***** Material supplied *****

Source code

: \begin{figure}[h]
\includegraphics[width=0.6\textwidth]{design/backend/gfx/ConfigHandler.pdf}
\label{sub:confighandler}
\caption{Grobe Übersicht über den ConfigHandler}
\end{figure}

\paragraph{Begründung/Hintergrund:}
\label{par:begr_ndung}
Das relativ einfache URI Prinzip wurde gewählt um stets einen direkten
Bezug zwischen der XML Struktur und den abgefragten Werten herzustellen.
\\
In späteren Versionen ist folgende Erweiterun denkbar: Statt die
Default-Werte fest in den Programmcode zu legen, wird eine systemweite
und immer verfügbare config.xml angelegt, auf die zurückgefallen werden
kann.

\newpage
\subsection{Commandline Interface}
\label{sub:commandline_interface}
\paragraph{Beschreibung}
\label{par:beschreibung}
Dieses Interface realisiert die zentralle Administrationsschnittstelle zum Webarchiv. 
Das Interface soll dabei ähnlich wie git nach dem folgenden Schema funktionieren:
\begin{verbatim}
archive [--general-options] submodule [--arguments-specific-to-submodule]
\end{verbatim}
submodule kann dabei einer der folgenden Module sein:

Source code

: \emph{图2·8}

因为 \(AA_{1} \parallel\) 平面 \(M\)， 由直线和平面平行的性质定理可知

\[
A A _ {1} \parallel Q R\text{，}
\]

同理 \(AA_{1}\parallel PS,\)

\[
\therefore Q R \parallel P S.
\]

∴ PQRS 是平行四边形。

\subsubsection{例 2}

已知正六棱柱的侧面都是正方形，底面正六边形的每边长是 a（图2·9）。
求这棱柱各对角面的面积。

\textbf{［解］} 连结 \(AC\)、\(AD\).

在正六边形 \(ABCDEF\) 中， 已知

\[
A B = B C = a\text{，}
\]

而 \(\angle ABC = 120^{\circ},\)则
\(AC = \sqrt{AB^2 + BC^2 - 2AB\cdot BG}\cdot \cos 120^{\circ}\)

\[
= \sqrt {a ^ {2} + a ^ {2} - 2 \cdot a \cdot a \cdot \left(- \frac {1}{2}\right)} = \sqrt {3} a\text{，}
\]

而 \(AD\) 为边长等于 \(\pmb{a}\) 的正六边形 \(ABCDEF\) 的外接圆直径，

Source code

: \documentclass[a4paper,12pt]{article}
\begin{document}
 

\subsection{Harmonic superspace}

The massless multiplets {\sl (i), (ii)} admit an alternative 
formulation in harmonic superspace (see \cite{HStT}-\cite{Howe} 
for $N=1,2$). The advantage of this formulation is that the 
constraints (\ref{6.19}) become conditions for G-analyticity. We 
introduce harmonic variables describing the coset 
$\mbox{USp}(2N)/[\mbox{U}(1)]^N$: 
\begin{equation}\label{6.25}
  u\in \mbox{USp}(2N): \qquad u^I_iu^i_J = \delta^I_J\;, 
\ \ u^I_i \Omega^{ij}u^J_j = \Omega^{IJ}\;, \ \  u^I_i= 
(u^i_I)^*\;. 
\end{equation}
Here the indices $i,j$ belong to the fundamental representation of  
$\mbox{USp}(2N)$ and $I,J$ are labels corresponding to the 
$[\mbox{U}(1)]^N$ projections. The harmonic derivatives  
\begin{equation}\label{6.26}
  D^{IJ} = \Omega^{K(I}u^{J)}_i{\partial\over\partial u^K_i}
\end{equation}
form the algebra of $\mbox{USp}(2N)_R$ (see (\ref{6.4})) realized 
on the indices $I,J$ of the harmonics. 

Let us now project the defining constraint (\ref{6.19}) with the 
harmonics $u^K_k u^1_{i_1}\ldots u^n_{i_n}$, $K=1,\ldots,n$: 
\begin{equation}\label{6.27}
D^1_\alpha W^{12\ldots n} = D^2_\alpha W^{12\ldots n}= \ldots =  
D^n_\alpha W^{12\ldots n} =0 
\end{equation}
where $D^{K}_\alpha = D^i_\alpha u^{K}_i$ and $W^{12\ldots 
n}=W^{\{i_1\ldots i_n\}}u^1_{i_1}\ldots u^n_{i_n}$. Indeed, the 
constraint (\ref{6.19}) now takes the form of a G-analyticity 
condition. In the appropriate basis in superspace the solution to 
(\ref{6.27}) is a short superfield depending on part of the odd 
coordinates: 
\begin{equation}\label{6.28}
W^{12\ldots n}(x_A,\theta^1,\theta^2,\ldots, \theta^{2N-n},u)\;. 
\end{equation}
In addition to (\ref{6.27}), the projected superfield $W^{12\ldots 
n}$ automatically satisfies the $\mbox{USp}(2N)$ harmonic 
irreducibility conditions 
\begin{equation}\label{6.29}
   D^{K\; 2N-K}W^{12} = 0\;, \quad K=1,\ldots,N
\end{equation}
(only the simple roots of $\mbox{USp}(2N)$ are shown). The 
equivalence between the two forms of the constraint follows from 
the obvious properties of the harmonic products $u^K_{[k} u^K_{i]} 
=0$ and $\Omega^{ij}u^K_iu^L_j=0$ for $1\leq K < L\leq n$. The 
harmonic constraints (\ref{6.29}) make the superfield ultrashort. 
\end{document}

*****

> _Prompt_: Each record above is to be printed again exactly as written.

> _Answer box_:
Source code

: \begin{figure}[h]
\includegraphics[width=0.6\textwidth]{design/backend/gfx/ConfigHandler.pdf}
\label{sub:confighandler}
\caption{Grobe Übersicht über den ConfigHandler}
\end{figure}

\paragraph{Begründung/Hintergrund:}
\label{par:begr_ndung}
Das relativ einfache URI Prinzip wurde gewählt um stets einen direkten
Bezug zwischen der XML Struktur und den abgefragten Werten herzustellen.
\\
In späteren Versionen ist folgende Erweiterun denkbar: Statt die
Default-Werte fest in den Programmcode zu legen, wird eine systemweite
und immer verfügbare config.xml angelegt, auf die zurückgefallen werden
kann.

\newpage
\subsection{Commandline Interface}
\label{sub:commandline_interface}
\paragraph{Beschreibung}
\label{par:beschreibung}
Dieses Interface realisiert die zentralle Administrationsschnittstelle zum Webarchiv. 
Das Interface soll dabei ähnlich wie git nach dem folgenden Schema funktionieren:
\begin{verbatim}
archive [--general-options] submodule [--arguments-specific-to-submodule]
\end{verbatim}
submodule kann dabei einer der folgenden Module sein:

Source code

: \emph{图2·8}

因为 \(AA_{1} \parallel\) 平面 \(M\)， 由直线和平面平行的性质定理可知

\[
A A _ {1} \parallel Q R\text{，}
\]

同理 \(AA_{1}\parallel PS,\)

\[
\therefore Q R \parallel P S.
\]

∴ PQRS 是平行四边形。

\subsubsection{例 2}

已知正六棱柱的侧面都是正方形，底面正六边形的每边长是 a（图2·9）。
求这棱柱各对角面的面积。

\textbf{［解］} 连结 \(AC\)、\(AD\).

在正六边形 \(ABCDEF\) 中， 已知

\[
A B = B C = a\text{，}
\]

而 \(\angle ABC = 120^{\circ},\)则
\(AC = \sqrt{AB^2 + BC^2 - 2AB\cdot BG}\cdot \cos 120^{\circ}\)

\[
= \sqrt {a ^ {2} + a ^ {2} - 2 \cdot a \cdot a \cdot \left(- \frac {1}{2}\right)} = \sqrt {3} a\text{，}
\]

而 \(AD\) 为边长等于 \(\pmb{a}\) 的正六边形 \(ABCDEF\) 的外接圆直径，

Source code

: \documentclass[a4paper,12pt]{article}
\begin{document}
 

\subsection{Harmonic superspace}

The massless multiplets {\sl (i), (ii)} admit an alternative 
formulation in harmonic superspace (see \cite{HStT}-\cite{Howe} 
for $N=1,2$). The advantage of this formulation is that the 
constraints (\ref{6.19}) become conditions for G-analyticity. We 
introduce harmonic variables describing the coset 
$\mbox{USp}(2N)/[\mbox{U}(1)]^N$: 
\begin{equation}\label{6.25}
  u\in \mbox{USp}(2N): \qquad u^I_iu^i_J = \delta^I_J\;, 
\ \ u^I_i \Omega^{ij}u^J_j = \Omega^{IJ}\;, \ \  u^I_i= 
(u^i_I)^*\;. 
\end{equation}
Here the indices $i,j$ belong to the fundamental representation of  
$\mbox{USp}(2N)$ and $I,J$ are labels corresponding to the 
$[\mbox{U}(1)]^N$ projections. The harmonic derivatives  
\begin{equation}\label{6.26}
  D^{IJ} = \Omega^{K(I}u^{J)}_i{\partial\over\partial u^K_i}
\end{equation}
form the algebra of $\mbox{USp}(2N)_R$ (see (\ref{6.4})) realized 
on the indices $I,J$ of the harmonics. 

Let us now project the defining constraint (\ref{6.19}) with the 
harmonics $u^K_k u^1_{i_1}\ldots u^n_{i_n}$, $K=1,\ldots,n$: 
\begin{equation}\label{6.27}
D^1_\alpha W^{12\ldots n} = D^2_\alpha W^{12\ldots n}= \ldots =  
D^n_\alpha W^{12\ldots n} =0 
\end{equation}
where $D^{K}_\alpha = D^i_\alpha u^{K}_i$ and $W^{12\ldots 
n}=W^{\{i_1\ldots i_n\}}u^1_{i_1}\ldots u^n_{i_n}$. Indeed, the 
constraint (\ref{6.19}) now takes the form of a G-analyticity 
condition. In the appropriate basis in superspace the solution to 
(\ref{6.27}) is a short superfield depending on part of the odd 
coordinates: 
\begin{equation}\label{6.28}
W^{12\ldots n}(x_A,\theta^1,\theta^2,\ldots, \theta^{2N-n},u)\;. 
\end{equation}
In addition to (\ref{6.27}), the projected superfield $W^{12\ldots 
n}$ automatically satisfies the $\mbox{USp}(2N)$ harmonic 
irreducibility conditions 
\begin{equation}\label{6.29}
   D^{K\; 2N-K}W^{12} = 0\;, \quad K=1,\ldots,N
\end{equation}
(only the simple roots of $\mbox{USp}(2N)$ are shown). The 
equivalence between the two forms of the constraint follows from 
the obvious properties of the harmonic products $u^K_{[k} u^K_{i]} 
=0$ and $\Omega^{ij}u^K_iu^L_j=0$ for $1\leq K < L\leq n$. The 
harmonic constraints (\ref{6.29}) make the superfield ultrashort. 
\end{document}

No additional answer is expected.